**WHAT IS REQUIRED**
What to return is the tail of the data, from the line that contains "No.~1, 公式 (3)）。" down to the last line, copied exactly.

___ EXERCISE MATERIALS ___

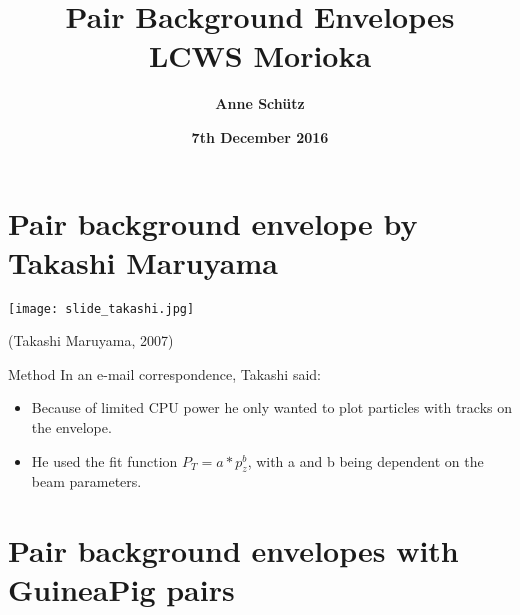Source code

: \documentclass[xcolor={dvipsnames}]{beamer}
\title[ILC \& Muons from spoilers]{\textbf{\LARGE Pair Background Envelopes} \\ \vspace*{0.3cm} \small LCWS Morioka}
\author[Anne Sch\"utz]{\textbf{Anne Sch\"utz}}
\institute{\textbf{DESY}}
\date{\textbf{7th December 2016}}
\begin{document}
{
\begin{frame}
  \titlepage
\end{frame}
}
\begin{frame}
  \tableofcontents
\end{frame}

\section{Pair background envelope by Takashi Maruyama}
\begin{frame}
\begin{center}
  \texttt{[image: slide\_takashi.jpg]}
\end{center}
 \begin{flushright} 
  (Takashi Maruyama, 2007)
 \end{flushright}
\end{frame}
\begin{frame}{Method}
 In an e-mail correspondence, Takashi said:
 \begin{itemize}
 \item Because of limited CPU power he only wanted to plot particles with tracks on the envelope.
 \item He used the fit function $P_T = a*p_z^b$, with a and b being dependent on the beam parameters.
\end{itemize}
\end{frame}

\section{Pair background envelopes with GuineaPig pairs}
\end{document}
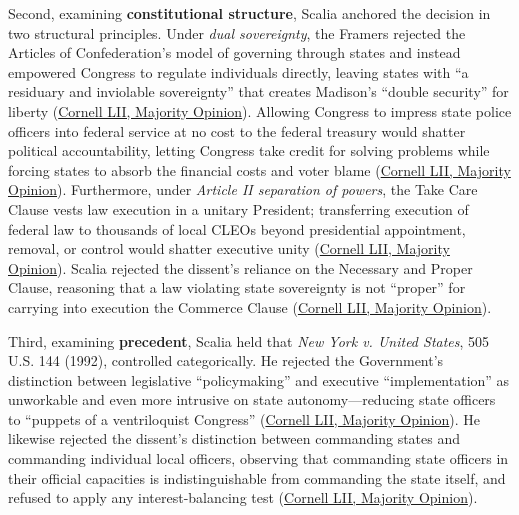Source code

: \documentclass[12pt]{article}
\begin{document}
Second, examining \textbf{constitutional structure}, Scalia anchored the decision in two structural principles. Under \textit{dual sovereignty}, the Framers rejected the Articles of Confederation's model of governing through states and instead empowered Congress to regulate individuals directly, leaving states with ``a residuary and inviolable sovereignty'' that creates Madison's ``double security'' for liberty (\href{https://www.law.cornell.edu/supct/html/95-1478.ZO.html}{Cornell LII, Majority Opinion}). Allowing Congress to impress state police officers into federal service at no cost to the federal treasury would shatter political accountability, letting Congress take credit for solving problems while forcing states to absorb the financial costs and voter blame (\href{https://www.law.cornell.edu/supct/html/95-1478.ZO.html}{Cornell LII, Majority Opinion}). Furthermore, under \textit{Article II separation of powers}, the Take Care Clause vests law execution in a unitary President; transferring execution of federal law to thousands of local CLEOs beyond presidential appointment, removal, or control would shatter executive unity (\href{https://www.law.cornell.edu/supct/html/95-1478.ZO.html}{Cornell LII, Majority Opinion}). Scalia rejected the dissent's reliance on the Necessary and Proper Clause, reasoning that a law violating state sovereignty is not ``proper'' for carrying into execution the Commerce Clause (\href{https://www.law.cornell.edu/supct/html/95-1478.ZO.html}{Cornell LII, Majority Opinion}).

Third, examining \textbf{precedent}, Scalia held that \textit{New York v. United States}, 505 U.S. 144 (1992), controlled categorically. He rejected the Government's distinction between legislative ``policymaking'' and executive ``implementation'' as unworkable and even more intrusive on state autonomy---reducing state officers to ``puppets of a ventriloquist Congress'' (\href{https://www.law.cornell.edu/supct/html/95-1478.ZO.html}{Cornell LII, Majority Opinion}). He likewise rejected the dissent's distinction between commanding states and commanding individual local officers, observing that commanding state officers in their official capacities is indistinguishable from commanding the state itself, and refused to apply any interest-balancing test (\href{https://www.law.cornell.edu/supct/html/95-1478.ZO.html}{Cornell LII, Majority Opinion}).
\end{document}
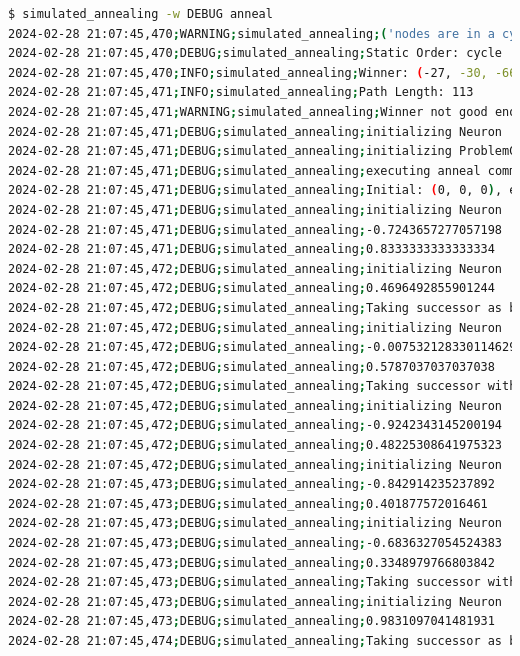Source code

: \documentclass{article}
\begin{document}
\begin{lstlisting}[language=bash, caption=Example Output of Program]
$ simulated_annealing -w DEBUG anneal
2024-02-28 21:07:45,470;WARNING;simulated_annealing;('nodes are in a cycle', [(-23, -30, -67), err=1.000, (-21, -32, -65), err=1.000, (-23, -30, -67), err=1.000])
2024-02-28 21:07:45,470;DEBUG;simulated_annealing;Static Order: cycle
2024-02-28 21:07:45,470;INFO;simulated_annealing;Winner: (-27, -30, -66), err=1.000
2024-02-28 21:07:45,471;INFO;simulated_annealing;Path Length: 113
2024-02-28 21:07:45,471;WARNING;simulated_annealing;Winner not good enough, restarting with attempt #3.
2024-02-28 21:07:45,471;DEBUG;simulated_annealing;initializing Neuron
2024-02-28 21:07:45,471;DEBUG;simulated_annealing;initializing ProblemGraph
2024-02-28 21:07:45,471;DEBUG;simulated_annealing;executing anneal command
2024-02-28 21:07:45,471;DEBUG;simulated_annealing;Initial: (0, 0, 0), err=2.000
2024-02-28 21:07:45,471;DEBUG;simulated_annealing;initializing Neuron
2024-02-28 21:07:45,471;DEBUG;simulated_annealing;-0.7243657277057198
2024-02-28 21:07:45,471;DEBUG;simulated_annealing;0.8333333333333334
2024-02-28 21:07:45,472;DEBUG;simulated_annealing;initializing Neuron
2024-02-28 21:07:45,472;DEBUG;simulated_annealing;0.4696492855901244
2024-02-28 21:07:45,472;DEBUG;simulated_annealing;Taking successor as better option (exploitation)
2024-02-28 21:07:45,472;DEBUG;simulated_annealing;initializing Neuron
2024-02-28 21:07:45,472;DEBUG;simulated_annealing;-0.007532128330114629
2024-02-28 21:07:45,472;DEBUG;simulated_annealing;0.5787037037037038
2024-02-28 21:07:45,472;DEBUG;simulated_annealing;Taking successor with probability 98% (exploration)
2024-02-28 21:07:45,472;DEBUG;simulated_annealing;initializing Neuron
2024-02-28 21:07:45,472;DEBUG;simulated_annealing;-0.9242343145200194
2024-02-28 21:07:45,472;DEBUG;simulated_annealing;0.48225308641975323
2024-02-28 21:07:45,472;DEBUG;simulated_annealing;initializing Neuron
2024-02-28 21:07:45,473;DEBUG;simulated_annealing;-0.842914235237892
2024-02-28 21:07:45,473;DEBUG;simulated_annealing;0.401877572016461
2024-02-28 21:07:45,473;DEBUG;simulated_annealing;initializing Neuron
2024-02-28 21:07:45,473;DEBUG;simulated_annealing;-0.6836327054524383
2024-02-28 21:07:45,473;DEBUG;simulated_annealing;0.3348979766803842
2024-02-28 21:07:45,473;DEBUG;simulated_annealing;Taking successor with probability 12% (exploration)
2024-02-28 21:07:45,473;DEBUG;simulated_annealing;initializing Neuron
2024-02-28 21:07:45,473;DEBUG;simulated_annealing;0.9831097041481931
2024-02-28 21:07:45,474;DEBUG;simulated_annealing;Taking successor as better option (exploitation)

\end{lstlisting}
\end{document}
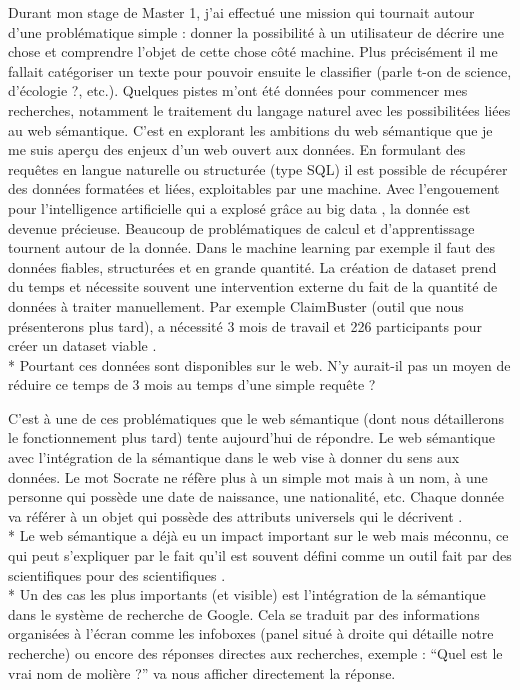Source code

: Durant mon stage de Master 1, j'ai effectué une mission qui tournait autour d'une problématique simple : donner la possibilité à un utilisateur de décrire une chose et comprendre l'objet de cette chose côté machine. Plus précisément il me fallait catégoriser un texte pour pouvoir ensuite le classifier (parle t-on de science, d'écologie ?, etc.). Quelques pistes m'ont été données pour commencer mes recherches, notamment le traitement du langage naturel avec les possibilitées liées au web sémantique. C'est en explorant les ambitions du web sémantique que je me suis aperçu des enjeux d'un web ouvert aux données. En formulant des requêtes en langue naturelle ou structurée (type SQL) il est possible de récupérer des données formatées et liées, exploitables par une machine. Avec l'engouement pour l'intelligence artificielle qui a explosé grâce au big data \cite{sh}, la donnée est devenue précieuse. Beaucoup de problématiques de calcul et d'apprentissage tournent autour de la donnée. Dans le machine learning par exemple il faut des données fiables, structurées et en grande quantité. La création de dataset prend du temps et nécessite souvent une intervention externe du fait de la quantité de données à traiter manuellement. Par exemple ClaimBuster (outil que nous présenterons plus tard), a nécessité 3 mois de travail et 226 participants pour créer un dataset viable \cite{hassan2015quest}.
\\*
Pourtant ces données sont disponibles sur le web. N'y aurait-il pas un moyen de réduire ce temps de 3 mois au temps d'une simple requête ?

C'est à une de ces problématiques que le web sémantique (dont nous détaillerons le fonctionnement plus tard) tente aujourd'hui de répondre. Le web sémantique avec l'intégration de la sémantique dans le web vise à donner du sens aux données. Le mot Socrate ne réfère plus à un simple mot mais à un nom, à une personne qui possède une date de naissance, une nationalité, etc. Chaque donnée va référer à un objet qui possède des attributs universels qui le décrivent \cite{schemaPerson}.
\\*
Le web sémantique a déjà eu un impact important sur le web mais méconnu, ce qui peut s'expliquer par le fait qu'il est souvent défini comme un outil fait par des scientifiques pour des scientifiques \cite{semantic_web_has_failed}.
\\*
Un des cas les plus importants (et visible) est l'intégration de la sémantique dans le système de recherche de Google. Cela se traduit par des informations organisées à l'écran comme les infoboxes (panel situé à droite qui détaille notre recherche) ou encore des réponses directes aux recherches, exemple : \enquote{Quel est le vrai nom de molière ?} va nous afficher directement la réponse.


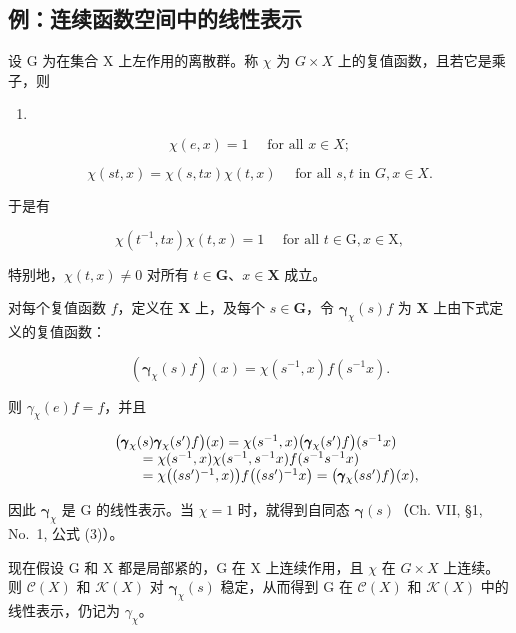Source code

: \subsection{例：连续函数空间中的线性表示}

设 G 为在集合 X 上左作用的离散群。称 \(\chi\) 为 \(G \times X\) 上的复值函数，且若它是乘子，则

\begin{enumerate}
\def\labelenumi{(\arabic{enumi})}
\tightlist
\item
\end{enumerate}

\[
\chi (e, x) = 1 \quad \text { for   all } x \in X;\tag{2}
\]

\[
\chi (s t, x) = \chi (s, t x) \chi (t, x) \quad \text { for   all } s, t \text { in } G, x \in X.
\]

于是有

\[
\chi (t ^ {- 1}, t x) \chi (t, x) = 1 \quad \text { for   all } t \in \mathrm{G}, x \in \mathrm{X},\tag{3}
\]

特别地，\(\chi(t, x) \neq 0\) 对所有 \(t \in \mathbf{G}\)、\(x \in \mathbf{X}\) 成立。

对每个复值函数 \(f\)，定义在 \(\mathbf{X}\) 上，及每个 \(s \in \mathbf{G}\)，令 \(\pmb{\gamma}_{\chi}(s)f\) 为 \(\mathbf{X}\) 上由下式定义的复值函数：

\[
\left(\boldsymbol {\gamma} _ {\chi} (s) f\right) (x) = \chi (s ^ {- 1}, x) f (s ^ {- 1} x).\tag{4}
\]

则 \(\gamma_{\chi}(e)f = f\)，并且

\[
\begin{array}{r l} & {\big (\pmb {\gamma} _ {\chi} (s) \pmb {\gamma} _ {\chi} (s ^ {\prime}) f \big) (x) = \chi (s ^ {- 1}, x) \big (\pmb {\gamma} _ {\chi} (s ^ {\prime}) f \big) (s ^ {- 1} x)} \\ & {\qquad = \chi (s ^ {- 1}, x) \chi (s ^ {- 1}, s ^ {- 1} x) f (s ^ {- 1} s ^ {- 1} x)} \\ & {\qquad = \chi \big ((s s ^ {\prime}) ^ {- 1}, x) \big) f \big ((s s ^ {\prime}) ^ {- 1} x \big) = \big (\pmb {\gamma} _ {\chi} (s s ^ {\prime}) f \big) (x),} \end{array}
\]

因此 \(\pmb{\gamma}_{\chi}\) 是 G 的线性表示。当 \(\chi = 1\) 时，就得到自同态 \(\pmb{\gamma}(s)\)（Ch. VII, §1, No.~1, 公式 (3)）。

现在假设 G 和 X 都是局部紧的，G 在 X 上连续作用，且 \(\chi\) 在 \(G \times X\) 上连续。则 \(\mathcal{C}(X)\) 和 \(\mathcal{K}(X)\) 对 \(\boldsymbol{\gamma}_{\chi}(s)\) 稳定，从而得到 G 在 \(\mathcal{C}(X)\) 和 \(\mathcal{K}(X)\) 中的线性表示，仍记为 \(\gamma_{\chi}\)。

___

**RESULT OF THIS EXERCISE**
因此 \(\pmb{\gamma}_{\chi}\) 是 G 的线性表示。当 \(\chi = 1\) 时，就得到自同态 \(\pmb{\gamma}(s)\)（Ch. VII, §1, No.~1, 公式 (3)）。

现在假设 G 和 X 都是局部紧的，G 在 X 上连续作用，且 \(\chi\) 在 \(G \times X\) 上连续。则 \(\mathcal{C}(X)\) 和 \(\mathcal{K}(X)\) 对 \(\boldsymbol{\gamma}_{\chi}(s)\) 稳定，从而得到 G 在 \(\mathcal{C}(X)\) 和 \(\mathcal{K}(X)\) 中的线性表示，仍记为 \(\gamma_{\chi}\)。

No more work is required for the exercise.